Crawler skips a subdirectory
« on: September 02, 2013, 06:54:24 AM »
I am using 2012-05-23 v6.0 of the Standalone generator. After doing a major overhaul of my site, I ran the generator. It crawled all the pages (except the ones I told it not to in the configuration) but there was one bad link. I fixed the link and recrawled the site. It did not crawl all the pages that time. It skips a subdirectory with 233 files in it but does 3 other subdirectories just fine. I had it set to do 3 levels so I changed it to 4 levels and then to 0 for any number of levels and it still skips the one subdirectory.

I had downloaded a copy of the first one it ran with all the pages and double-checked it to make sure it had done it right the first time. I took a screen capture of the progress when it stopped on level 2 and it showed there were 233 pages left and 1 queued for the next level. Then it went to the 3rd level and did nothing and ended (attached).

I am also attaching a screen shot of the change log. The second one in the log shows the run that included all the pages I wanted. Numbers 3-6 show it skipped 295 pages of which I wanted 233 included.

The third attachment shows the Site Structure analysis.
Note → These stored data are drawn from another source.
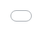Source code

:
 ```yaml
---
layout: page
title: CV
permalink: /cv/
description: Within this page, you can view and/or download my CV. In case the inline PDF does not appear, you can download the PDF file <a href="/assets/pdf/CV.pdf" target="_blank">here</a>.
nav: true
display_categories: [CV, resume]
horizontal: false
order: 2
---
```

<iframe title="cv" src="/assets/pdf/CV.pdf" style="width: 100%; height: 100%; border: medium none; position: absolute; left: 0px; top: 0px; visibility: visible;"></iframe>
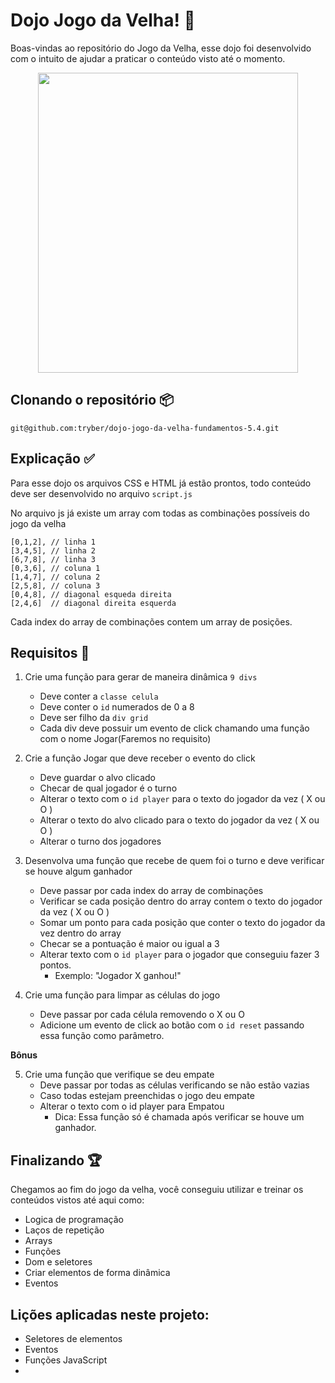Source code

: 
# Dojo Jogo da Velha! :older_woman:

Boas-vindas ao repositório do Jogo da Velha, esse dojo foi desenvolvido com o intuito de ajudar a praticar o conteúdo visto até o momento. 

<center><img src="https://media1.giphy.com/media/6sS1G3MoTdQG8ol0Jd/giphy.gif?cid=790b7611e8a601e2d915b04089fefaf71fbf5f37b842736a&rid=giphy.gif&ct=g" width="416" height="480" ></img></center>

## Clonando o repositório :package:

```git@github.com:tryber/dojo-jogo-da-velha-fundamentos-5.4.git```

## Explicação :white_check_mark:

Para esse dojo os arquivos CSS e HTML já estão prontos, todo conteúdo deve ser desenvolvido no arquivo `script.js`

No arquivo js já existe um array com todas as combinações possíveis do jogo da velha

    [0,1,2], // linha 1
    [3,4,5], // linha 2
    [6,7,8], // linha 3
    [0,3,6], // coluna 1
    [1,4,7], // coluna 2
    [2,5,8], // coluna 3
    [0,4,8], // diagonal esqueda direita
    [2,4,6]  // diagonal direita esquerda

Cada index do array de combinações contem um array de posições.

## Requisitos :runner:

 1. Crie uma função para gerar de maneira dinâmica `9 divs`
	- Deve conter a `classe celula`
	- Deve conter o `id` numerados de 0 a 8
	- Deve ser filho da `div grid`
	- Cada div deve possuir um evento de click chamando uma função com o nome Jogar(Faremos no requisito)

 2. Crie a função Jogar que deve receber o evento do click
	- Deve guardar o alvo clicado
	- Checar de qual jogador é o turno 
	- Alterar o texto com o `id player` para o texto do jogador da vez ( X ou O )
	- Alterar o texto do alvo clicado para o texto do jogador da vez ( X ou O )
	- Alterar o turno dos jogadores

 3. Desenvolva uma função que recebe de quem foi o turno e deve verificar se houve algum ganhador
	- Deve passar por cada index do array de combinações
	- Verificar se cada posição dentro do array contem o texto do jogador da vez ( X ou O )
	- Somar um ponto para cada posição que conter o texto do jogador da vez dentro do array
	- Checar se a pontuação é maior ou igual a 3
	- Alterar texto com o `id player` para o jogador que conseguiu fazer 3 pontos.
		- Exemplo: "Jogador X ganhou!"
	
4. Crie uma função para limpar as células do jogo
	- Deve passar por cada célula removendo o X ou O
	- Adicione um evento de click ao botão com o `id reset` passando essa função como parâmetro. 
 
 **Bônus** 

 5. Crie uma função que verifique se deu empate
	- Deve passar por todas as células verificando se não estão vazias
	- Caso todas estejam preenchidas o jogo deu empate
	- Alterar o texto com o id player para Empatou
		- Dica: Essa função só é chamada após verificar se houve um ganhador.
	


## Finalizando :trophy:
Chegamos ao fim do jogo da velha, você conseguiu utilizar e treinar os conteúdos vistos até aqui como:
 - Logica de programação
 - Laços de repetição
 - Arrays
 - Funções 
 - Dom e seletores
 - Criar elementos de forma dinâmica 
 - Eventos

## Lições aplicadas neste projeto:
- Seletores de elementos
- Eventos
- Funções JavaScript
-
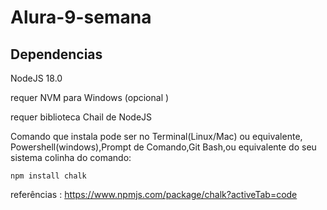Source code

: # Alura-9-semana

## Dependencias 

NodeJS 18.0 

requer NVM  para Windows (opcional )


requer biblioteca  Chail  de NodeJS   

Comando que instala pode ser no Terminal(Linux/Mac) ou equivalente, Powershell(windows),Prompt de Comando,Git Bash,ou equivalente do seu sistema 
colinha do comando: 
````````````
npm install chalk

````````````

referências :
https://www.npmjs.com/package/chalk?activeTab=code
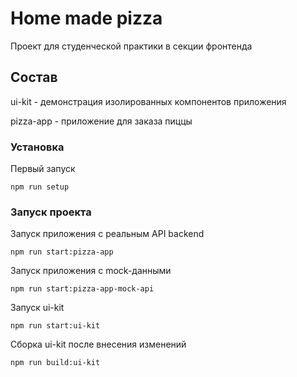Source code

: # Home made pizza

Проект для студенческой практики в секции фронтенда

## Состав

ui-kit - демонстрация изолированных компонентов приложения

pizza-app - приложение для заказа пиццы

### Установка

Первый запуск

```
npm run setup
```

### Запуск проекта

Запуск приложения c реальным API backend

```
npm run start:pizza-app
```

Запуск приложения c mock-данными

```
npm run start:pizza-app-mock-api
```

Запуск ui-kit

```
npm run start:ui-kit
```

Сборка ui-kit после внесения изменений

```
npm run build:ui-kit
```
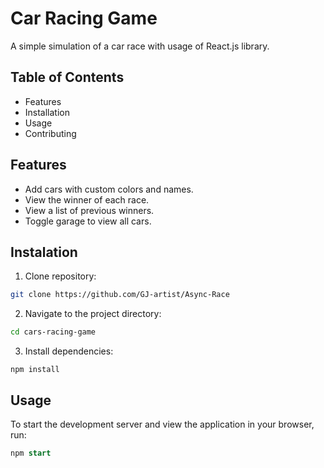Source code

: # **Car Racing Game** 

   A simple simulation of a car race with usage of React.js library.

## Table of Contents
- Features
- Installation
- Usage
- Contributing

## Features
- Add cars with custom colors and names.
- View the winner of each race.
- View a list of previous winners.
- Toggle garage to view all cars.

## Instalation

1. Clone repository:
```bash
git clone https://github.com/GJ-artist/Async-Race
```
2. Navigate to the project directory:
```bash
cd cars-racing-game
```
3. Install dependencies:
```
npm install
```

## Usage
To start the development server and view the application in your browser, run:
```sql
npm start
```
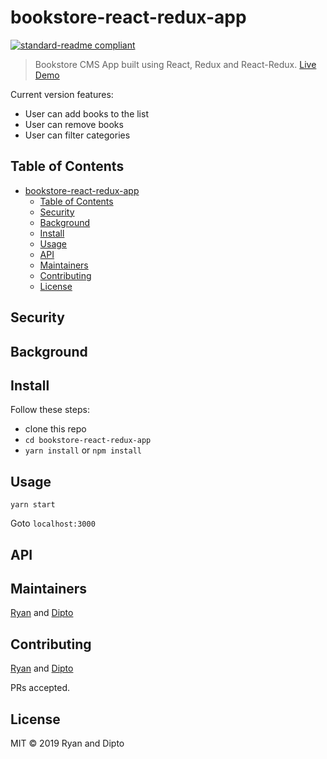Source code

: # bookstore-react-redux-app

[![standard-readme compliant](https://img.shields.io/badge/standard--readme-OK-green.svg?style=flat-square)](https://github.com/RichardLitt/standard-readme)

> Bookstore CMS App built using React, Redux and React-Redux. [Live Demo](https://bookstore-cms-react-redux.netlify.com)

Current version features:

- User can add books to the list
- User can remove books
- User can filter categories

## Table of Contents

- [bookstore-react-redux-app](#bookstore-react-redux-app)
  - [Table of Contents](#table-of-contents)
  - [Security](#security)
  - [Background](#background)
  - [Install](#install)
  - [Usage](#usage)
  - [API](#api)
  - [Maintainers](#maintainers)
  - [Contributing](#contributing)
  - [License](#license)

## Security

## Background

## Install

Follow these steps:

- clone this repo
- `cd bookstore-react-redux-app`
- `yarn install` or `npm install`

## Usage

```
yarn start
```

Goto `localhost:3000`

## API

## Maintainers

[Ryan](https://github.com/rvvergara) and [Dipto](https://github.com/dipto0321)

## Contributing

[Ryan](https://github.com/rvvergara) and [Dipto](https://github.com/dipto0321)

PRs accepted.

## License

MIT © 2019 Ryan and Dipto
It shows 4 subdirectories that were included but is missing the prgms_past/ (233 files) subdirectory. It also does not show the photos/ folder but those files did get included in the sitemap_images.xml file.

During one of the test runs, I tried adding the prgms_past/ folder to be included but not parsed in the configuration but it was still skipped.

There are files that were crawled that have links that point to the files in the subdirectory that is skipped so I don't understand why they are not included in the crawl after the first time they were included. Any ideas?
« Last Edit: September 02, 2013, 06:56:17 AM by lockley »
Re: Crawler skips a subdirectory
« Reply #1 on: September 04, 2013, 09:09:37 PM »

could you please PM me your generator URL and an example URL that is not included in sitemap and how it can be reached starting from homepage?